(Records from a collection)
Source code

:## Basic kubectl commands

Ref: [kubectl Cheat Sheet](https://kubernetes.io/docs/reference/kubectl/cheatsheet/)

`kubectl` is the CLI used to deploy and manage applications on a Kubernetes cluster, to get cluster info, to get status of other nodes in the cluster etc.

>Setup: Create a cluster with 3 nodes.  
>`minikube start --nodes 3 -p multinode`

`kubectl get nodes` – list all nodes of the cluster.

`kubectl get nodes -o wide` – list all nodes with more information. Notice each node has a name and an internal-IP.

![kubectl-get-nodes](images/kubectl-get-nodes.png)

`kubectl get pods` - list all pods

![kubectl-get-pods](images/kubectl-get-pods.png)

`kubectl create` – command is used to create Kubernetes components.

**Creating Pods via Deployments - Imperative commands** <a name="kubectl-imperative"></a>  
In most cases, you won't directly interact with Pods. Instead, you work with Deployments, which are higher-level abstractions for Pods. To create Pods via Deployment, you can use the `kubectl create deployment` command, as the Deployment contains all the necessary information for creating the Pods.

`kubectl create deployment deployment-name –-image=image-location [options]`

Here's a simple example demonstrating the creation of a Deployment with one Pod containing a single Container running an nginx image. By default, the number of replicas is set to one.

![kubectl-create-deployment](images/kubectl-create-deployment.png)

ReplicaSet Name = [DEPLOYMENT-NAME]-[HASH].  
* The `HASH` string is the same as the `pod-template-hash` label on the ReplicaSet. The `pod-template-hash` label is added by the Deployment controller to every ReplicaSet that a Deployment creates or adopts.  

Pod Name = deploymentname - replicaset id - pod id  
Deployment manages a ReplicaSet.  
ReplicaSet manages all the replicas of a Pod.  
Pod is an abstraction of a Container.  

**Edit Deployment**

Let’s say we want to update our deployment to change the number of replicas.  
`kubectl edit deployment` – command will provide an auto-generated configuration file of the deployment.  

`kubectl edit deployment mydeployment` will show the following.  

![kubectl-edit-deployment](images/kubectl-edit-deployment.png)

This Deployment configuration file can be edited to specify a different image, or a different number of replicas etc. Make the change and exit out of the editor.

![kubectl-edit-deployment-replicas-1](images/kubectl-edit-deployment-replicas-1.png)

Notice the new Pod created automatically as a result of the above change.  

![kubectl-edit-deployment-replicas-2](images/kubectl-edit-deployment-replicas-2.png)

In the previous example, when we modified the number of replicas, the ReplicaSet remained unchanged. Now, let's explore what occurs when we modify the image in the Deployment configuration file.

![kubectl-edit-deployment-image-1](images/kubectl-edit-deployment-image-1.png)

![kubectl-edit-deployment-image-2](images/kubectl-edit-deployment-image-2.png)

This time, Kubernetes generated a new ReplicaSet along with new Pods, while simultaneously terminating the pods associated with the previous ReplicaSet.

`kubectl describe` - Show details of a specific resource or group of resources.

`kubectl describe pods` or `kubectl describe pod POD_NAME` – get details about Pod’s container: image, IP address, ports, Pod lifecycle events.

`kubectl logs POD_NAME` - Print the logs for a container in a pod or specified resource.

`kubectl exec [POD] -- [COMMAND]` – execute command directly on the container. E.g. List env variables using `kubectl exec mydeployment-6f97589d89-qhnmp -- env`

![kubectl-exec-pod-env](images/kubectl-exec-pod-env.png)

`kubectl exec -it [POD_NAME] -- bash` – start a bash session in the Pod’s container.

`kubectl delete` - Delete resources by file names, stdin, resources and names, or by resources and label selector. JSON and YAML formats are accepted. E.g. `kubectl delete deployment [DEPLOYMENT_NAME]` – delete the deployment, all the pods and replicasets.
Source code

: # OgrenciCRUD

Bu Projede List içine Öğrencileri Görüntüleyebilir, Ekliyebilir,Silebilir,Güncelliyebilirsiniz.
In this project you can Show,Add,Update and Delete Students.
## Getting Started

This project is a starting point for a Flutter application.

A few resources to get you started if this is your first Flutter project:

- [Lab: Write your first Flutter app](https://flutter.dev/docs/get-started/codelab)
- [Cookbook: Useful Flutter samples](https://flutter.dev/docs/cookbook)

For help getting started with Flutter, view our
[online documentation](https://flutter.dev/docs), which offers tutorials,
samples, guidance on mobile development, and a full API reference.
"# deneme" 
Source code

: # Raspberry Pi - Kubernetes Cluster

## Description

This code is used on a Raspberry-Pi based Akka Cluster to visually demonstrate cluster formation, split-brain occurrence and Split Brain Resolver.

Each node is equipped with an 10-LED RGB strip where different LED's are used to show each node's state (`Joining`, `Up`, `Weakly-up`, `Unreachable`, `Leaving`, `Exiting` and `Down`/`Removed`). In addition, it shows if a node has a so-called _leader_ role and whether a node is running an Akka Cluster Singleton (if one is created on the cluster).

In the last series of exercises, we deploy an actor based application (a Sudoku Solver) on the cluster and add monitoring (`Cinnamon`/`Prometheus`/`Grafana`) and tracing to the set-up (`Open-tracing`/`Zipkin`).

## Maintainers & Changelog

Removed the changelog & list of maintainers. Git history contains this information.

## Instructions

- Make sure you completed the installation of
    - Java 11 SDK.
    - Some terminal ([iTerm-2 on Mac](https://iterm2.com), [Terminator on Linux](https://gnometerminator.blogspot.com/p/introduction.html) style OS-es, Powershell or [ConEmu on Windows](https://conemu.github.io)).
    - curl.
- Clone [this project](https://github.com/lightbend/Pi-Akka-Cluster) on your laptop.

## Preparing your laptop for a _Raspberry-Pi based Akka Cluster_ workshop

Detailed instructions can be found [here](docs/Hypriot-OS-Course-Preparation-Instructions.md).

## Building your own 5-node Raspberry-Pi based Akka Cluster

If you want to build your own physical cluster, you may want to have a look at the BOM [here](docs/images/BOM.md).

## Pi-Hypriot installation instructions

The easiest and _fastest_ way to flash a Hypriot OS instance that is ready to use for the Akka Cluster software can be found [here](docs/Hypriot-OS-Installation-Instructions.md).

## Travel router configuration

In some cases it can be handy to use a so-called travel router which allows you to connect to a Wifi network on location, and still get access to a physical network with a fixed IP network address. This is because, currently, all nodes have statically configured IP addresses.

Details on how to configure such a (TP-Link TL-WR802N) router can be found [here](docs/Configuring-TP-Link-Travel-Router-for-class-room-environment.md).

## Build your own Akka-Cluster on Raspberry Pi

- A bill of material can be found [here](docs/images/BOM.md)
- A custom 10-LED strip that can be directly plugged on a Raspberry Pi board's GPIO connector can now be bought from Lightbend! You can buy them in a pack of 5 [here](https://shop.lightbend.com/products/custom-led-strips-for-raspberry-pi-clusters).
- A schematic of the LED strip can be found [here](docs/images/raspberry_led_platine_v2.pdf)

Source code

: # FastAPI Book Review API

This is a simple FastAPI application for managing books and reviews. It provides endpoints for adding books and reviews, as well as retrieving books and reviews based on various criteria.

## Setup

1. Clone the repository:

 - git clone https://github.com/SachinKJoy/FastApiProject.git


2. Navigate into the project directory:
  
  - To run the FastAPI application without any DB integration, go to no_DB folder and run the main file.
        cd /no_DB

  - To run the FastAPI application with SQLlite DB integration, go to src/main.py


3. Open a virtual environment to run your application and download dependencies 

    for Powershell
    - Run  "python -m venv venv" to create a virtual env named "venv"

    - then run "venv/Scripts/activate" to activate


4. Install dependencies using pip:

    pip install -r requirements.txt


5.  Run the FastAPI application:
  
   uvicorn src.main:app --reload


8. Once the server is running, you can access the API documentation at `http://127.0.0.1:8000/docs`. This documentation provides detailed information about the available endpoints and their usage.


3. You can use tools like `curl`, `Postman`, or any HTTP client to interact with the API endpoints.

What to produce:
The records above should be repeated exactly. Print them all.

Solved exercise:
Source code

:## Basic kubectl commands

Ref: [kubectl Cheat Sheet](https://kubernetes.io/docs/reference/kubectl/cheatsheet/)

`kubectl` is the CLI used to deploy and manage applications on a Kubernetes cluster, to get cluster info, to get status of other nodes in the cluster etc.

>Setup: Create a cluster with 3 nodes.  
>`minikube start --nodes 3 -p multinode`

`kubectl get nodes` – list all nodes of the cluster.

`kubectl get nodes -o wide` – list all nodes with more information. Notice each node has a name and an internal-IP.

![kubectl-get-nodes](images/kubectl-get-nodes.png)

`kubectl get pods` - list all pods

![kubectl-get-pods](images/kubectl-get-pods.png)

`kubectl create` – command is used to create Kubernetes components.

**Creating Pods via Deployments - Imperative commands** <a name="kubectl-imperative"></a>  
In most cases, you won't directly interact with Pods. Instead, you work with Deployments, which are higher-level abstractions for Pods. To create Pods via Deployment, you can use the `kubectl create deployment` command, as the Deployment contains all the necessary information for creating the Pods.

`kubectl create deployment deployment-name –-image=image-location [options]`

Here's a simple example demonstrating the creation of a Deployment with one Pod containing a single Container running an nginx image. By default, the number of replicas is set to one.

![kubectl-create-deployment](images/kubectl-create-deployment.png)

ReplicaSet Name = [DEPLOYMENT-NAME]-[HASH].  
* The `HASH` string is the same as the `pod-template-hash` label on the ReplicaSet. The `pod-template-hash` label is added by the Deployment controller to every ReplicaSet that a Deployment creates or adopts.  

Pod Name = deploymentname - replicaset id - pod id  
Deployment manages a ReplicaSet.  
ReplicaSet manages all the replicas of a Pod.  
Pod is an abstraction of a Container.  

**Edit Deployment**

Let’s say we want to update our deployment to change the number of replicas.  
`kubectl edit deployment` – command will provide an auto-generated configuration file of the deployment.  

`kubectl edit deployment mydeployment` will show the following.  

![kubectl-edit-deployment](images/kubectl-edit-deployment.png)

This Deployment configuration file can be edited to specify a different image, or a different number of replicas etc. Make the change and exit out of the editor.

![kubectl-edit-deployment-replicas-1](images/kubectl-edit-deployment-replicas-1.png)

Notice the new Pod created automatically as a result of the above change.  

![kubectl-edit-deployment-replicas-2](images/kubectl-edit-deployment-replicas-2.png)

In the previous example, when we modified the number of replicas, the ReplicaSet remained unchanged. Now, let's explore what occurs when we modify the image in the Deployment configuration file.

![kubectl-edit-deployment-image-1](images/kubectl-edit-deployment-image-1.png)

![kubectl-edit-deployment-image-2](images/kubectl-edit-deployment-image-2.png)

This time, Kubernetes generated a new ReplicaSet along with new Pods, while simultaneously terminating the pods associated with the previous ReplicaSet.

`kubectl describe` - Show details of a specific resource or group of resources.

`kubectl describe pods` or `kubectl describe pod POD_NAME` – get details about Pod’s container: image, IP address, ports, Pod lifecycle events.

`kubectl logs POD_NAME` - Print the logs for a container in a pod or specified resource.

`kubectl exec [POD] -- [COMMAND]` – execute command directly on the container. E.g. List env variables using `kubectl exec mydeployment-6f97589d89-qhnmp -- env`

![kubectl-exec-pod-env](images/kubectl-exec-pod-env.png)

`kubectl exec -it [POD_NAME] -- bash` – start a bash session in the Pod’s container.

`kubectl delete` - Delete resources by file names, stdin, resources and names, or by resources and label selector. JSON and YAML formats are accepted. E.g. `kubectl delete deployment [DEPLOYMENT_NAME]` – delete the deployment, all the pods and replicasets.
Source code

: # OgrenciCRUD

Bu Projede List içine Öğrencileri Görüntüleyebilir, Ekliyebilir,Silebilir,Güncelliyebilirsiniz.
In this project you can Show,Add,Update and Delete Students.
## Getting Started

This project is a starting point for a Flutter application.

A few resources to get you started if this is your first Flutter project:

- [Lab: Write your first Flutter app](https://flutter.dev/docs/get-started/codelab)
- [Cookbook: Useful Flutter samples](https://flutter.dev/docs/cookbook)

For help getting started with Flutter, view our
[online documentation](https://flutter.dev/docs), which offers tutorials,
samples, guidance on mobile development, and a full API reference.
"# deneme" 
Source code

: # Raspberry Pi - Kubernetes Cluster

## Description

This code is used on a Raspberry-Pi based Akka Cluster to visually demonstrate cluster formation, split-brain occurrence and Split Brain Resolver.

Each node is equipped with an 10-LED RGB strip where different LED's are used to show each node's state (`Joining`, `Up`, `Weakly-up`, `Unreachable`, `Leaving`, `Exiting` and `Down`/`Removed`). In addition, it shows if a node has a so-called _leader_ role and whether a node is running an Akka Cluster Singleton (if one is created on the cluster).

In the last series of exercises, we deploy an actor based application (a Sudoku Solver) on the cluster and add monitoring (`Cinnamon`/`Prometheus`/`Grafana`) and tracing to the set-up (`Open-tracing`/`Zipkin`).

## Maintainers & Changelog

Removed the changelog & list of maintainers. Git history contains this information.

## Instructions

- Make sure you completed the installation of
    - Java 11 SDK.
    - Some terminal ([iTerm-2 on Mac](https://iterm2.com), [Terminator on Linux](https://gnometerminator.blogspot.com/p/introduction.html) style OS-es, Powershell or [ConEmu on Windows](https://conemu.github.io)).
    - curl.
- Clone [this project](https://github.com/lightbend/Pi-Akka-Cluster) on your laptop.

## Preparing your laptop for a _Raspberry-Pi based Akka Cluster_ workshop

Detailed instructions can be found [here](docs/Hypriot-OS-Course-Preparation-Instructions.md).

## Building your own 5-node Raspberry-Pi based Akka Cluster

If you want to build your own physical cluster, you may want to have a look at the BOM [here](docs/images/BOM.md).

## Pi-Hypriot installation instructions

The easiest and _fastest_ way to flash a Hypriot OS instance that is ready to use for the Akka Cluster software can be found [here](docs/Hypriot-OS-Installation-Instructions.md).

## Travel router configuration

In some cases it can be handy to use a so-called travel router which allows you to connect to a Wifi network on location, and still get access to a physical network with a fixed IP network address. This is because, currently, all nodes have statically configured IP addresses.

Details on how to configure such a (TP-Link TL-WR802N) router can be found [here](docs/Configuring-TP-Link-Travel-Router-for-class-room-environment.md).

## Build your own Akka-Cluster on Raspberry Pi

- A bill of material can be found [here](docs/images/BOM.md)
- A custom 10-LED strip that can be directly plugged on a Raspberry Pi board's GPIO connector can now be bought from Lightbend! You can buy them in a pack of 5 [here](https://shop.lightbend.com/products/custom-led-strips-for-raspberry-pi-clusters).
- A schematic of the LED strip can be found [here](docs/images/raspberry_led_platine_v2.pdf)

Source code

: # FastAPI Book Review API

This is a simple FastAPI application for managing books and reviews. It provides endpoints for adding books and reviews, as well as retrieving books and reviews based on various criteria.

## Setup

1. Clone the repository:

 - git clone https://github.com/SachinKJoy/FastApiProject.git


2. Navigate into the project directory:
  
  - To run the FastAPI application without any DB integration, go to no_DB folder and run the main file.
        cd /no_DB

  - To run the FastAPI application with SQLlite DB integration, go to src/main.py


3. Open a virtual environment to run your application and download dependencies 

    for Powershell
    - Run  "python -m venv venv" to create a virtual env named "venv"

    - then run "venv/Scripts/activate" to activate


4. Install dependencies using pip:

    pip install -r requirements.txt


5.  Run the FastAPI application:
  
   uvicorn src.main:app --reload


8. Once the server is running, you can access the API documentation at `http://127.0.0.1:8000/docs`. This documentation provides detailed information about the available endpoints and their usage.


3. You can use tools like `curl`, `Postman`, or any HTTP client to interact with the API endpoints.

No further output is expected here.